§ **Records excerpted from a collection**
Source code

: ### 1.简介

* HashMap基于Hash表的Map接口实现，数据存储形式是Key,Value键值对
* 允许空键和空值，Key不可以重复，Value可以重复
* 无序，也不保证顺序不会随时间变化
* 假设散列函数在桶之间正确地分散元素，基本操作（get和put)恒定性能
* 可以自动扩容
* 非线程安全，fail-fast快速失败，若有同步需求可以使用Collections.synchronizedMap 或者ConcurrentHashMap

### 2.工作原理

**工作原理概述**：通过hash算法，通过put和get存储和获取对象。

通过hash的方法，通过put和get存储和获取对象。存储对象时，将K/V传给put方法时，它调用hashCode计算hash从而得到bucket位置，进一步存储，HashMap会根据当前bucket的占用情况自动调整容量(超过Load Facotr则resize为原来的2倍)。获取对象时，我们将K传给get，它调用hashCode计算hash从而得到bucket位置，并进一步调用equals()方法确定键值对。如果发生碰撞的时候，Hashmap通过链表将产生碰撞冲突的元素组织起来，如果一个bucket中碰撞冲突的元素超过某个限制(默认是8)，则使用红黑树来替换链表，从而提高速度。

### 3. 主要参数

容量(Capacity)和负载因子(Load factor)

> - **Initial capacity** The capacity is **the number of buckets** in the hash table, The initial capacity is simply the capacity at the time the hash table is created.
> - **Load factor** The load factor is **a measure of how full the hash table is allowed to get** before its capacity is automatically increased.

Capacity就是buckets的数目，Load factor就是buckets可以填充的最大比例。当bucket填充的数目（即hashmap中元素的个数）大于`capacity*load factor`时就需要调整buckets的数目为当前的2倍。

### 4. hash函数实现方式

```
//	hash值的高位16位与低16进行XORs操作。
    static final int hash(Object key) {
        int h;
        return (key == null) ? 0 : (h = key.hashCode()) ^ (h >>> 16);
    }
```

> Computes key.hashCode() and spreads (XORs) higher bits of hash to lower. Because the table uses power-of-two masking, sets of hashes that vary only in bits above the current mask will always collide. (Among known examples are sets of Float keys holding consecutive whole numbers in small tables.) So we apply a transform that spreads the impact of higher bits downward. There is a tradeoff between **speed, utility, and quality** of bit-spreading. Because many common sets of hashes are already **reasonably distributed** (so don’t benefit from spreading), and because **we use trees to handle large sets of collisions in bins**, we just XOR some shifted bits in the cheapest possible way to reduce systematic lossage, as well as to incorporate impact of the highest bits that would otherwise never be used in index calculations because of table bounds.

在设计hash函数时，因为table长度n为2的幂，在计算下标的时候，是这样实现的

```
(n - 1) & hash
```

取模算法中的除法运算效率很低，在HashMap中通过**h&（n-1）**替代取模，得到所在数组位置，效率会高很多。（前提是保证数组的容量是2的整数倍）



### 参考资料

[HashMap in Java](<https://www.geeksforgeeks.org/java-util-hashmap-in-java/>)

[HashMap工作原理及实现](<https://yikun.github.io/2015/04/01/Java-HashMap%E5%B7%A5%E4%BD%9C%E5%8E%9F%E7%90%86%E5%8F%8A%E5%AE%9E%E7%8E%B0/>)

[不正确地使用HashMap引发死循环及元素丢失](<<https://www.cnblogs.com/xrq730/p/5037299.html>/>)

§ **Assigned task**
Extract every line from the records above that contains the word "https".

§ **Response area**
[HashMap in Java](<https://www.geeksforgeeks.org/java-util-hashmap-in-java/>)
[HashMap工作原理及实现](<https://yikun.github.io/2015/04/01/Java-HashMap%E5%B7%A5%E4%BD%9C%E5%8E%9F%E7%90%86%E5%8F%8A%E5%AE%9E%E7%8E%B0/>)
[不正确地使用HashMap引发死循环及元素丢失](<<https://www.cnblogs.com/xrq730/p/5037299.html>/>)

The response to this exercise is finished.